Afghan embassy staff have to pay to stay in asylum seeker center | NOW

Former Afghan employees from the Dutch embassy in Kabul who were evacuated last year have to pay for their stay in asylum-seeking centres. They previously received severance pay from the Dutch government, who now have to pay for board and lodging. PvdA MP Kati Piri: “I find receiving severance pay in exchange for housing is very painful.”

The 37 Afghan embassy employees and their families arrived in the Netherlands at the end of August last year. They were then transferred to an asylum shelter in Zoutkamp. Two weeks after their arrival, a delegation from the Ministry of Foreign Affairs arrived. Afghans are given letters of resignation.

“We are shocked, and also sad,” said one of the former employees of the Indonesian Embassy. “Some of us have worked for the embassy for 20 years. We looked at each other and said: what’s going on here?”

According to a spokesman for the Ministry of Foreign Affairs, former employees of the Dutch embassy were notified in the spring of 2021 of the scenario that they would leave work if the embassy was closed or downsized.

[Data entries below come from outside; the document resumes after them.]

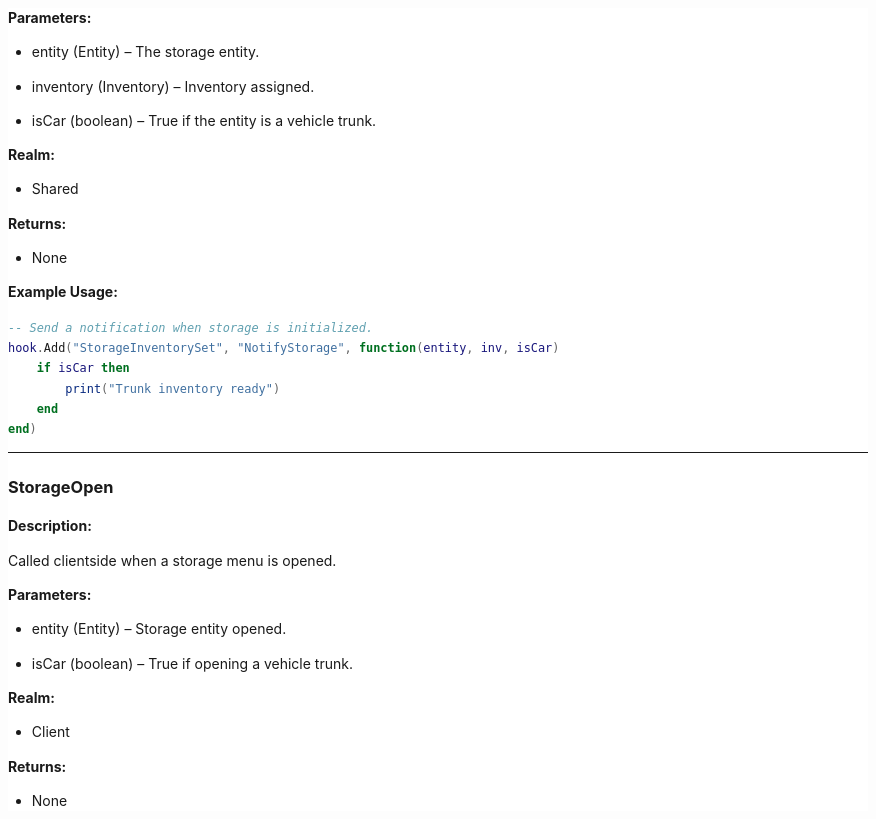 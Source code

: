
**Parameters:**


* entity (Entity) – The storage entity.


* inventory (Inventory) – Inventory assigned.


* isCar (boolean) – True if the entity is a vehicle trunk.


**Realm:**


* Shared


**Returns:**


* None


**Example Usage:**


```lua
-- Send a notification when storage is initialized.
hook.Add("StorageInventorySet", "NotifyStorage", function(entity, inv, isCar)
    if isCar then
        print("Trunk inventory ready")
    end
end)
```


---


### StorageOpen


**Description:**


Called clientside when a storage menu is opened.


**Parameters:**


* entity (Entity) – Storage entity opened.


* isCar (boolean) – True if opening a vehicle trunk.


**Realm:**


* Client


**Returns:**


* None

The ministry said it had notified the former employee several times

Embassy employees who have been notified of their dismissal are entitled to transitional payments, as is usual in the Netherlands. But now it seems they have to hand over some of the money for food and lodging costs to the Central Board for Admission of Asylum Seekers (COA). This is carried out on the basis of the “Self contribution to capital” scheme. The ministry also said that it had informed former employees several times about this.

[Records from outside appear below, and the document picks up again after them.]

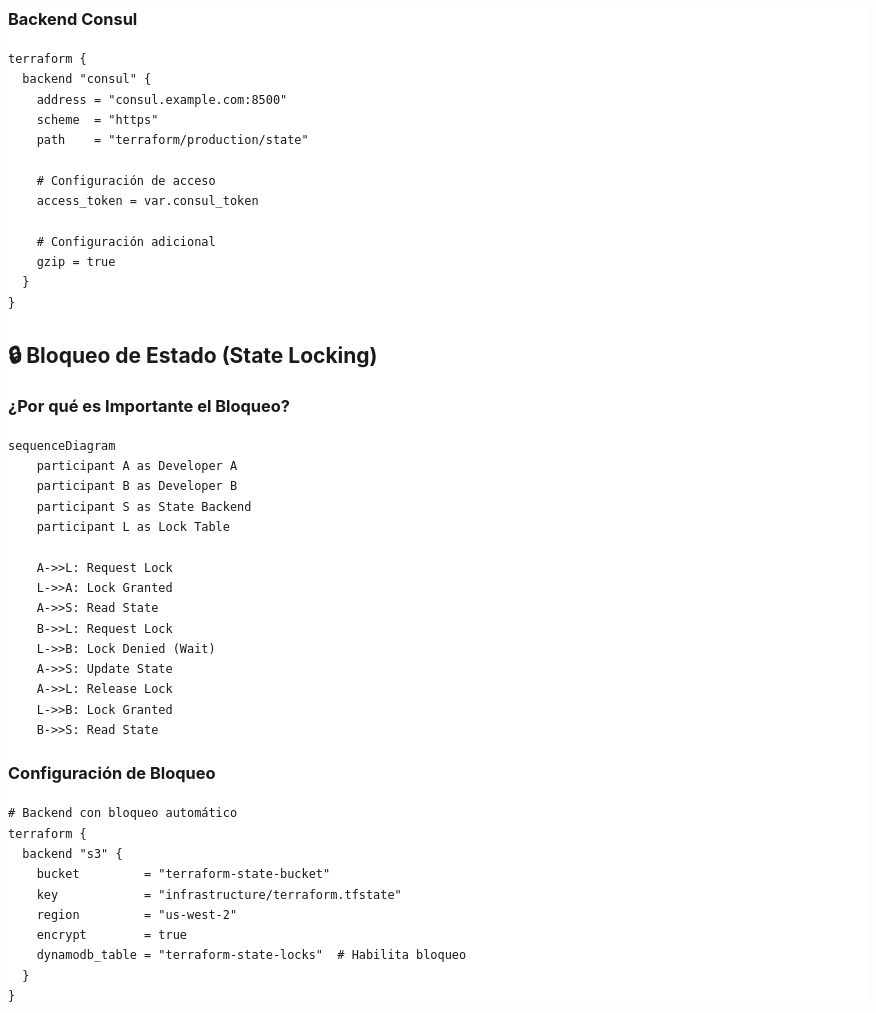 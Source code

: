 ### **Backend Consul**

```hcl
terraform {
  backend "consul" {
    address = "consul.example.com:8500"
    scheme  = "https"
    path    = "terraform/production/state"
    
    # Configuración de acceso
    access_token = var.consul_token
    
    # Configuración adicional
    gzip = true
  }
}
```

## 🔒 Bloqueo de Estado (State Locking)

### **¿Por qué es Importante el Bloqueo?**

```mermaid
sequenceDiagram
    participant A as Developer A
    participant B as Developer B
    participant S as State Backend
    participant L as Lock Table
    
    A->>L: Request Lock
    L->>A: Lock Granted
    A->>S: Read State
    B->>L: Request Lock
    L->>B: Lock Denied (Wait)
    A->>S: Update State
    A->>L: Release Lock
    L->>B: Lock Granted
    B->>S: Read State
```

### **Configuración de Bloqueo**

```hcl
# Backend con bloqueo automático
terraform {
  backend "s3" {
    bucket         = "terraform-state-bucket"
    key            = "infrastructure/terraform.tfstate"
    region         = "us-west-2"
    encrypt        = true
    dynamodb_table = "terraform-state-locks"  # Habilita bloqueo
  }
}
```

Now that all former Afghan employees have citizen service numbers and bank accounts, the severance pay will be transferred. On May 31, the ministry indicated to them that it had to pay a contribution to the COA.

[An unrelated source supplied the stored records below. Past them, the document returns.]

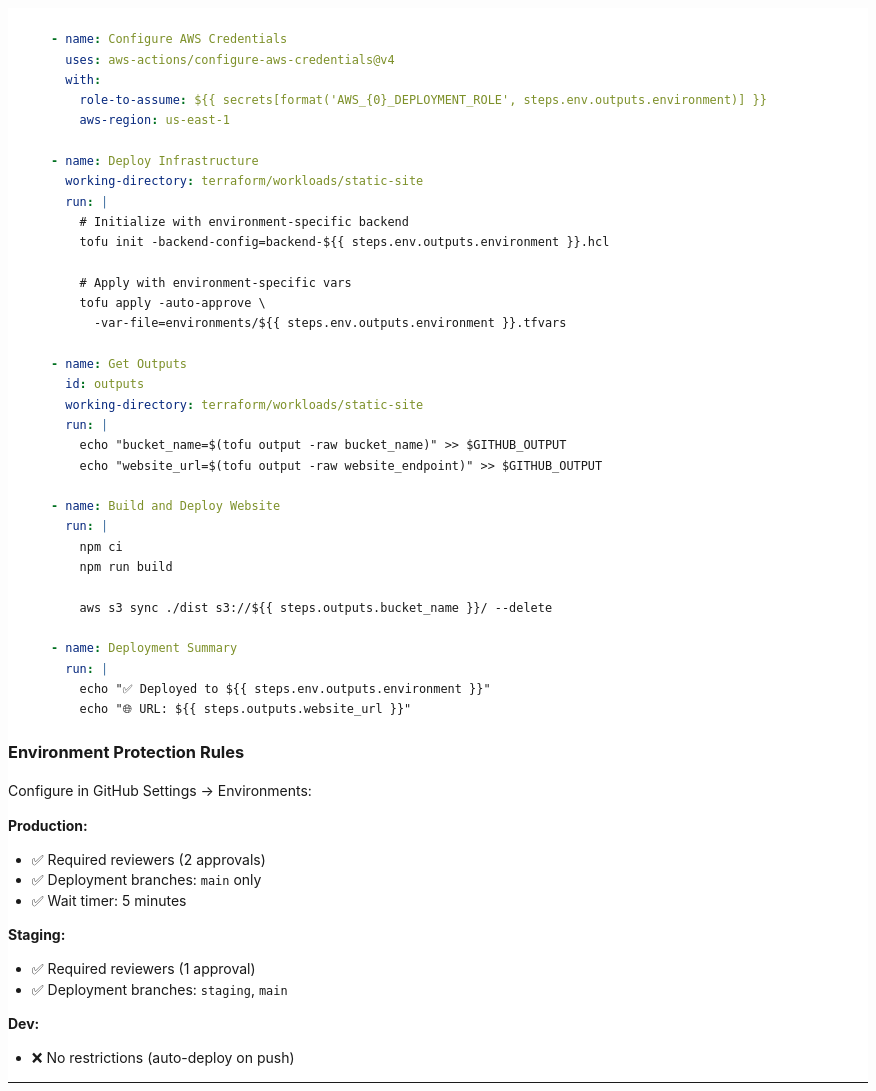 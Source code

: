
 ```yaml

      - name: Configure AWS Credentials
        uses: aws-actions/configure-aws-credentials@v4
        with:
          role-to-assume: ${{ secrets[format('AWS_{0}_DEPLOYMENT_ROLE', steps.env.outputs.environment)] }}
          aws-region: us-east-1

      - name: Deploy Infrastructure
        working-directory: terraform/workloads/static-site
        run: |
          # Initialize with environment-specific backend
          tofu init -backend-config=backend-${{ steps.env.outputs.environment }}.hcl

          # Apply with environment-specific vars
          tofu apply -auto-approve \
            -var-file=environments/${{ steps.env.outputs.environment }}.tfvars

      - name: Get Outputs
        id: outputs
        working-directory: terraform/workloads/static-site
        run: |
          echo "bucket_name=$(tofu output -raw bucket_name)" >> $GITHUB_OUTPUT
          echo "website_url=$(tofu output -raw website_endpoint)" >> $GITHUB_OUTPUT

      - name: Build and Deploy Website
        run: |
          npm ci
          npm run build

          aws s3 sync ./dist s3://${{ steps.outputs.bucket_name }}/ --delete

      - name: Deployment Summary
        run: |
          echo "✅ Deployed to ${{ steps.env.outputs.environment }}"
          echo "🌐 URL: ${{ steps.outputs.website_url }}"
```

### Environment Protection Rules

Configure in GitHub Settings → Environments:

**Production:**
- ✅ Required reviewers (2 approvals)
- ✅ Deployment branches: `main` only
- ✅ Wait timer: 5 minutes

**Staging:**
- ✅ Required reviewers (1 approval)
- ✅ Deployment branches: `staging`, `main`

**Dev:**
- ❌ No restrictions (auto-deploy on push)

---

If an individual asylum seeker has more than 6,505 euros (for a family more than 13,010 euros), this must be reported. The COA determines on a case-by-case basis how much to pay for food and lodging.

‘It’s by the rules, but so sad’

PvdA MP Kati Piri is outraged by the situation. “Instead of acting on the idea that we owe honor to these people, the rules are applied again heartlessly. And every morale is lost. The minister must quickly adjust this policy.”

Yannick Du Pont of the SPARK foundation, which guides 37 embassy employees to new jobs, is also unhappy with the situation. “Everything is according to the rules, but it is very sad. These people used to work for the Dutch government and were brought here by us. Some of them plan to use this money to start their own company. That’s not possible now. “

In the UK, the campaign started immediately after the evacuation in August last year Warm Welcome Operation started for Afghans who have worked for the British government. According to Du Pont, there is “not much to see” of similar support in the Netherlands.

Pulled from the heat to him

Payment for food and lodging is not the only thing that has generated astonishment and anger among Afghans and their guards. They had been dragged from place to place in recent months: from Zoutkamp to Harskamp, ​​then back to Zoutkamp and then people scattered across the country. Some of them have moved as many as six times, according to Du Pont.

And that causes a huge delay. “People have to start all over again with language courses or driving lessons. We look for work, but then families are moved and job prospects are lost again.”

One of the Afghans, who wished to speak on condition of anonymity, had known for months that he could get a job at Randstad. Alone, he and his family are in a shelter in the east of the Netherlands. So he had to wait. “For example, fourteen high-paying jobs have been lost,” Dupont said. Six other former employees have already landed jobs, the other four will soon sign annual contracts if all goes well.

Strict rules lead to frustration

There was something extraordinary about that, Du Pont said: The Ministry of Foreign Affairs wanted to act quickly, but this was thwarted by strict rules that the COA, municipalities, and other agencies had to enforce.

“I’m afraid of this,” said Du Pont. His foundation is also active in countries such as Turkey, where thousands of Syrians have been helped to find work in recent years. “Everything goes a lot slower here than in Turkey. There we find jobs, housing, everything goes a lot smoother,” Du Pont said.

What did he think was wrong? In the Netherlands it is not the individual who is central, but the system. “Asylum seekers come in second. They are toys of the system and politics. There are four or five different authorities in charge, none of them take the ball. As a result, individuals get lost.”

The Ministry of Foreign Affairs told NU.nl that it had spoken “on several occasions at high levels” with the COA “in relation to former Afghan employees”.